**What you need to do**
Look below for the line holding "#### **9. 888 Casino**" and the line holding "#### **10. Bet365 Casino**". Transcribe exactly those lines and all lines between them, nothing more.

**Pictures paired with source code**
━━━━━━━━
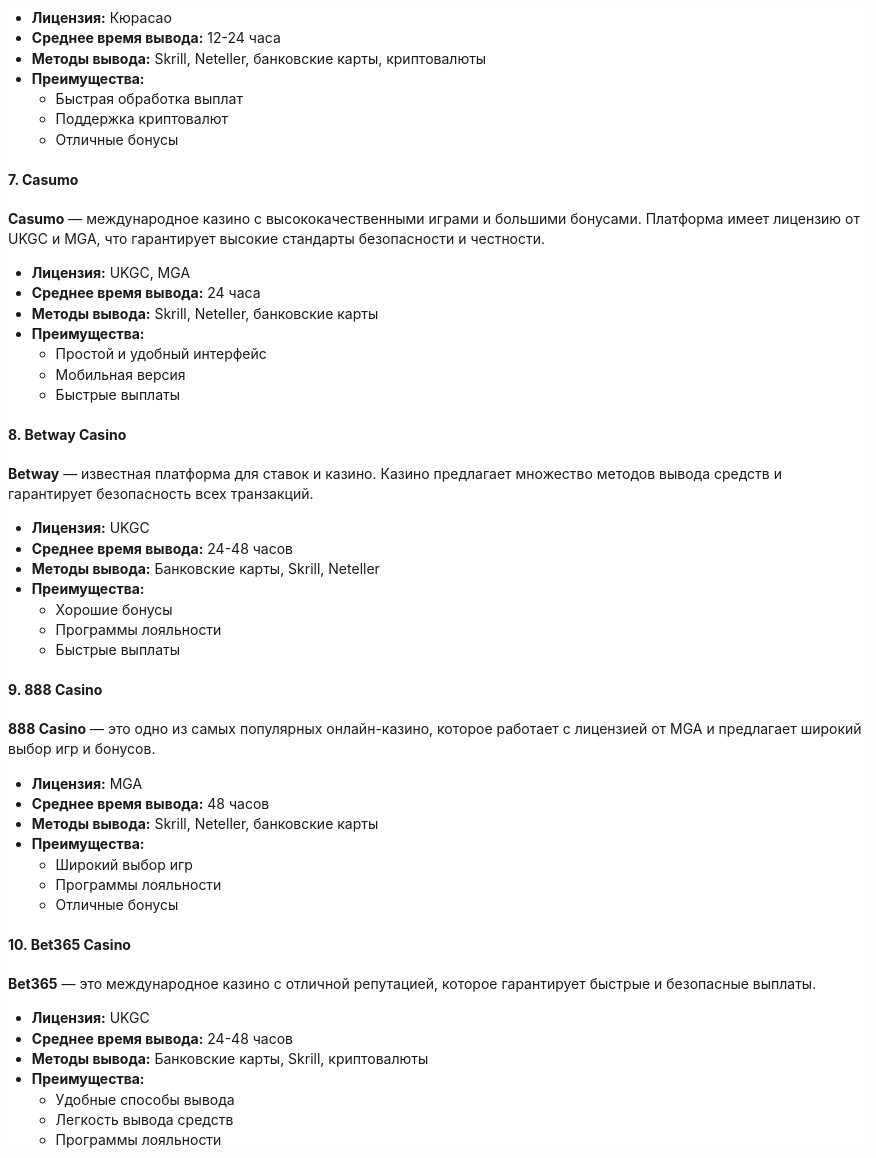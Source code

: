 * **Лицензия:** Кюрасао
* **Среднее время вывода:** 12-24 часа
* **Методы вывода:** Skrill, Neteller, банковские карты, криптовалюты
* **Преимущества:**
  * Быстрая обработка выплат
  * Поддержка криптовалют
  * Отличные бонусы

#### **7. Casumo**

**Casumo** — международное казино с высококачественными играми и большими бонусами. Платформа имеет лицензию от UKGC и MGA, что гарантирует высокие стандарты безопасности и честности.

* **Лицензия:** UKGC, MGA
* **Среднее время вывода:** 24 часа
* **Методы вывода:** Skrill, Neteller, банковские карты
* **Преимущества:**
  * Простой и удобный интерфейс
  * Мобильная версия
  * Быстрые выплаты

#### **8. Betway Casino**

**Betway** — известная платформа для ставок и казино. Казино предлагает множество методов вывода средств и гарантирует безопасность всех транзакций.

* **Лицензия:** UKGC
* **Среднее время вывода:** 24-48 часов
* **Методы вывода:** Банковские карты, Skrill, Neteller
* **Преимущества:**
  * Хорошие бонусы
  * Программы лояльности
  * Быстрые выплаты

#### **9. 888 Casino**

**888 Casino** — это одно из самых популярных онлайн-казино, которое работает с лицензией от MGA и предлагает широкий выбор игр и бонусов.

* **Лицензия:** MGA
* **Среднее время вывода:** 48 часов
* **Методы вывода:** Skrill, Neteller, банковские карты
* **Преимущества:**
  * Широкий выбор игр
  * Программы лояльности
  * Отличные бонусы

#### **10. Bet365 Casino**

**Bet365** — это международное казино с отличной репутацией, которое гарантирует быстрые и безопасные выплаты.

* **Лицензия:** UKGC
* **Среднее время вывода:** 24-48 часов
* **Методы вывода:** Банковские карты, Skrill, криптовалюты
* **Преимущества:**
  * Удобные способы вывода
  * Легкость вывода средств
  * Программы лояльности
━━━━━━━━
**Task answer**
#### **9. 888 Casino**

**888 Casino** — это одно из самых популярных онлайн-казино, которое работает с лицензией от MGA и предлагает широкий выбор игр и бонусов.

* **Лицензия:** MGA
* **Среднее время вывода:** 48 часов
* **Методы вывода:** Skrill, Neteller, банковские карты
* **Преимущества:**
  * Широкий выбор игр
  * Программы лояльности
  * Отличные бонусы

#### **10. Bet365 Casino**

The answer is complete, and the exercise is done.